*** Material for this exercise Section Begins ***

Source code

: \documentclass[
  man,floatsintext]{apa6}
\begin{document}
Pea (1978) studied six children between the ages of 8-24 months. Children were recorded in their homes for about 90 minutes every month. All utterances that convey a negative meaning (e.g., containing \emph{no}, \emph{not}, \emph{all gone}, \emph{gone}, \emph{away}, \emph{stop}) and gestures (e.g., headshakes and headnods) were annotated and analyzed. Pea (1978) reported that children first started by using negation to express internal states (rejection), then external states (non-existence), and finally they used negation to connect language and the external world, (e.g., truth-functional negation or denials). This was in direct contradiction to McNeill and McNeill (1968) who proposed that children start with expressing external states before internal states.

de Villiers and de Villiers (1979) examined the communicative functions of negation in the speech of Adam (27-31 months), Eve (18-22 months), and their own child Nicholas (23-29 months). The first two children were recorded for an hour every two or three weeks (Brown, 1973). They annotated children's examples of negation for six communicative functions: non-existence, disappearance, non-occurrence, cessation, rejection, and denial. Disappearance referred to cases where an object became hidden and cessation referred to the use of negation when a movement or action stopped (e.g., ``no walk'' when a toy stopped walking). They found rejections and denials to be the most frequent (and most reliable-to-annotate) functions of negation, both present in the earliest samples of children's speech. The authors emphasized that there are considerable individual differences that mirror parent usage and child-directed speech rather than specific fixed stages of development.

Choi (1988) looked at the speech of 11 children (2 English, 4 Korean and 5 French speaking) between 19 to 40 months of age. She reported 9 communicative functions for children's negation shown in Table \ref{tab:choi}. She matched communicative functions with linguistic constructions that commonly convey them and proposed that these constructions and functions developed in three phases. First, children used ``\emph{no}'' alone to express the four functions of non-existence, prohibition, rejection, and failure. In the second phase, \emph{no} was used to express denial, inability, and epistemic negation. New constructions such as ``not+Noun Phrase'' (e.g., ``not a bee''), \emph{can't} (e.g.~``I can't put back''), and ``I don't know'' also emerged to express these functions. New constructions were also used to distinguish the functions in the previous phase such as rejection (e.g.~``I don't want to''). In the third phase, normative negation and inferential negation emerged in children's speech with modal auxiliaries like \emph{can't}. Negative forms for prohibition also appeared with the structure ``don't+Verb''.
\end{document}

*** Material for this exercise Section Ends ***

Exercise instructions: Starting from the top of the records and ending at the line that contains "de Villiers and", repeat each line exactly and return only those lines.

Output for this task:
Source code

: \documentclass[
  man,floatsintext]{apa6}
\begin{document}
Pea (1978) studied six children between the ages of 8-24 months. Children were recorded in their homes for about 90 minutes every month. All utterances that convey a negative meaning (e.g., containing \emph{no}, \emph{not}, \emph{all gone}, \emph{gone}, \emph{away}, \emph{stop}) and gestures (e.g., headshakes and headnods) were annotated and analyzed. Pea (1978) reported that children first started by using negation to express internal states (rejection), then external states (non-existence), and finally they used negation to connect language and the external world, (e.g., truth-functional negation or denials). This was in direct contradiction to McNeill and McNeill (1968) who proposed that children start with expressing external states before internal states.

de Villiers and de Villiers (1979) examined the communicative functions of negation in the speech of Adam (27-31 months), Eve (18-22 months), and their own child Nicholas (23-29 months). The first two children were recorded for an hour every two or three weeks (Brown, 1973). They annotated children's examples of negation for six communicative functions: non-existence, disappearance, non-occurrence, cessation, rejection, and denial. Disappearance referred to cases where an object became hidden and cessation referred to the use of negation when a movement or action stopped (e.g., ``no walk'' when a toy stopped walking). They found rejections and denials to be the most frequent (and most reliable-to-annotate) functions of negation, both present in the earliest samples of children's speech. The authors emphasized that there are considerable individual differences that mirror parent usage and child-directed speech rather than specific fixed stages of development.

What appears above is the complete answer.